You Shook Me All Night Long, or At Least for a Couple of Hours


Massive Attack, 18/4/03, Brixton Academy, London

Readers, let me tell you, the dance floor at Brixton slopes down towards the stage. It's great because all the tiny little women in the audience had a much better chance of seeing the stage, and I bet it made the job of cleaning up just that much easier -- throughout the show, sticky, crushed plastic beer cups kept slipping under my feet as gravity pulled them inexorably downwards towards what must have been a sea of sticky crushed plastic beer cups at the foot of the stage -- and I bet the janitorial staff could pretty much ignore the rest of the floor after the show. The ambience at Brixton was further enhanced by two dozen cute girls in lime green vests collecting change for the the Red Cross Disaster Fund. I made the obvious joke, that I was against disaster, and someone had the good grace to chuckle.

We stood on the slanted floor, and the inevitable aisle of open space formed behind me anyway (Readers, I'm six-foot-five). The bass hit hard. The bass player was an enormous black man, remniscent from our vantage of the magic giant well-intentioned felon in The Green Mile. He could have killed us had he played any slap bass or hit a note hard, but he understood the power humming at his fingertips and stuck to gentle picking. The gentle picking still made the whole place shake and forced my heart to beat in time.

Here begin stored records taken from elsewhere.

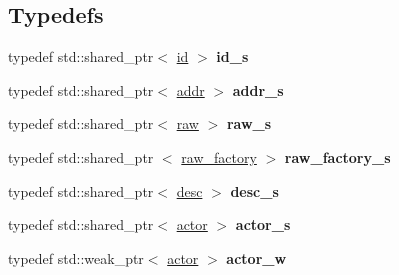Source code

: \subsection*{\-Typedefs}
\begin{DoxyCompactItemize}
\item 
\hypertarget{namespaceglutpp_1_1actor_aa46fc2a6ef847c15d7fae0c2f9a94d1b}{typedef std\-::shared\-\_\-ptr$<$ \hyperlink{classglutpp_1_1actor_1_1id}{id} $>$ {\bfseries id\-\_\-s}}\label{namespaceglutpp_1_1actor_aa46fc2a6ef847c15d7fae0c2f9a94d1b}

\item 
\hypertarget{namespaceglutpp_1_1actor_a7b9c3a39b23ce1044b5be01bedaf26df}{typedef std\-::shared\-\_\-ptr$<$ \hyperlink{classglutpp_1_1actor_1_1addr}{addr} $>$ {\bfseries addr\-\_\-s}}\label{namespaceglutpp_1_1actor_a7b9c3a39b23ce1044b5be01bedaf26df}

\item 
\hypertarget{namespaceglutpp_1_1actor_aa11f519cc77235fd0ecfcf39022ebcc9}{typedef std\-::shared\-\_\-ptr$<$ \hyperlink{classglutpp_1_1actor_1_1raw}{raw} $>$ {\bfseries raw\-\_\-s}}\label{namespaceglutpp_1_1actor_aa11f519cc77235fd0ecfcf39022ebcc9}

\item 
\hypertarget{namespaceglutpp_1_1actor_af46bb97ed13431575392db64c3aac1dc}{typedef std\-::shared\-\_\-ptr\*
$<$ \hyperlink{classglutpp_1_1actor_1_1raw__factory}{raw\-\_\-factory} $>$ {\bfseries raw\-\_\-factory\-\_\-s}}\label{namespaceglutpp_1_1actor_af46bb97ed13431575392db64c3aac1dc}

\item 
\hypertarget{namespaceglutpp_1_1actor_a47f84b27f53e76a80a72d5c587f8f1f9}{typedef std\-::shared\-\_\-ptr$<$ \hyperlink{classglutpp_1_1actor_1_1desc}{desc} $>$ {\bfseries desc\-\_\-s}}\label{namespaceglutpp_1_1actor_a47f84b27f53e76a80a72d5c587f8f1f9}

\item 
\hypertarget{namespaceglutpp_1_1actor_aad09afbb983342b4e44dc5facbeeeabb}{typedef std\-::shared\-\_\-ptr$<$ \hyperlink{classglutpp_1_1actor_1_1actor}{actor} $>$ {\bfseries actor\-\_\-s}}\label{namespaceglutpp_1_1actor_aad09afbb983342b4e44dc5facbeeeabb}

\item 
\hypertarget{namespaceglutpp_1_1actor_af6ec3ac715b98cfc8d1629d4acbf92ae}{typedef std\-::weak\-\_\-ptr$<$ \hyperlink{classglutpp_1_1actor_1_1actor}{actor} $>$ {\bfseries actor\-\_\-w}}\label{namespaceglutpp_1_1actor_af6ec3ac715b98cfc8d1629d4acbf92ae}


\end{DoxyCompactItemize}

They trotted out a whole array of singers. The worst one seemed to be the main one, a little dude in black with hair gelled into a mohawk who moaned into a distortion box. The best was a tall, muscular man with dreads, also all in black, who sang reggae grooves. The sexiest was a blonde woman, and she was sexiest in silhouette. She was swaying to the beat, she had sparkly tassles hanging off the arms of her shirt, and the music was powerful and it was great to watch her move in the white light and the blue light. She wasn't naked, not close, and there was nothing overt, but it was exciting to see her up there with all of this force radiating out from behind her. The music didn't have enough pace, and it lacked the groove of the Beasties and the soar of Radiohead or Moby at his best, before we all heard those songs too many times, but it had enough groove and enough soar to make sure that all that power kept you up and didn't overwhelm you. A few of the baselines sped up and made it impossible not to dance, and they should have explored those more.

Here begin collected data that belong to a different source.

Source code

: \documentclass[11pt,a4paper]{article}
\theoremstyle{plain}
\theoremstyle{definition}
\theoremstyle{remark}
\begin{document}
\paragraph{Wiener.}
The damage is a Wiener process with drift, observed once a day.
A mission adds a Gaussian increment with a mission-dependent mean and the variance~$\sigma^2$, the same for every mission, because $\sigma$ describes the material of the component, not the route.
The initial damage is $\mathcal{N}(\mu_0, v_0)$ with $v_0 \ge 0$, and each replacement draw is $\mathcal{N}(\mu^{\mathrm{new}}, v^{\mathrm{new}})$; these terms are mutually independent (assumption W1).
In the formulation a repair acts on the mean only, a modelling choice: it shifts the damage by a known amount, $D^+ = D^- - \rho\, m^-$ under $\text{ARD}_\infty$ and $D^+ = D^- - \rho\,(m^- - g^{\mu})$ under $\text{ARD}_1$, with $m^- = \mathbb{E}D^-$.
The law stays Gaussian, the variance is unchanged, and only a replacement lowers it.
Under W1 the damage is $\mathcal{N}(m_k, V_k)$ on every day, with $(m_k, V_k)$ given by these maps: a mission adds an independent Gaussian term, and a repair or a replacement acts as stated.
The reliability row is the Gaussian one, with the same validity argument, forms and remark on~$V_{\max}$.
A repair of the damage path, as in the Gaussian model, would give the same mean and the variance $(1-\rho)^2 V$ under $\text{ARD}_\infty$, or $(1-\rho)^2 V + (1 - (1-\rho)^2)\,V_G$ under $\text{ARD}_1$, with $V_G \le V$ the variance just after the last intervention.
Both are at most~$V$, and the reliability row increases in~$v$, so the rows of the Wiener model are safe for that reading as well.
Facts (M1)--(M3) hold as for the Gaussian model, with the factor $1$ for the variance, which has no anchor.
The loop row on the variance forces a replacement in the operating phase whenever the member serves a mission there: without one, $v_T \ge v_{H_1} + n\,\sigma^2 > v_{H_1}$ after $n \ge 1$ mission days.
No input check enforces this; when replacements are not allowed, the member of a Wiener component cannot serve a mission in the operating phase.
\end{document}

The huge screen behind the band made the show. It was a scoreboard, though the pixels were smaller and had more colors than "on" and "off". It showed data -- the date and time, ones and zeroes, letters and numbers, and growing in complexity as the show went on to news tickers, NAV updates, airline schedules, and real-time worldwide statistics on consumption, death, and the movement of the earth. Every piece of data would show up, flesh out, and then get consumed by static. The best was a point in the third song where scrolling streams of ones and zeroes coalesced into a flower blooming, and the ones and zeroes themselves coalesced into larger A's, C's, T's, and G's. The nucleotides made up the shape and outline of the blossom, and pulsed and seethed and scrolled along it even as it wilted into a man running and the bass pounded and the synthesizer synthesized and we danced.

Why not?


Readers, let me tell you. I was in the shower, on Easter, in England. The intermittent, shower-borne desire to write something hit again, even if it neglected to bring with it any ideas. It did say "write what you know." We'll get to that in a minute.

Half of the little holes in the showerhead that spew water are clogged up with gunk, and there doesn't seem to be any way to open them up. I'm fairly certain that wasn't helping anything.

I may be too much of a revisionist writer to publish anything here. I have never been able to write anything without thoroughly altering every single phrase eighteen times. That, and I'm the world's worst typist. I suppose the true test will be if I ever post here again, though I think I might. I can't foresee any reason why anyone except for me would ever want to read any garbage that might get posted here, but it seems like a tremendous format for story fragments, or travelogues, or music reviews, or fantasy baseball strategies or anything else self-indlugent in my head.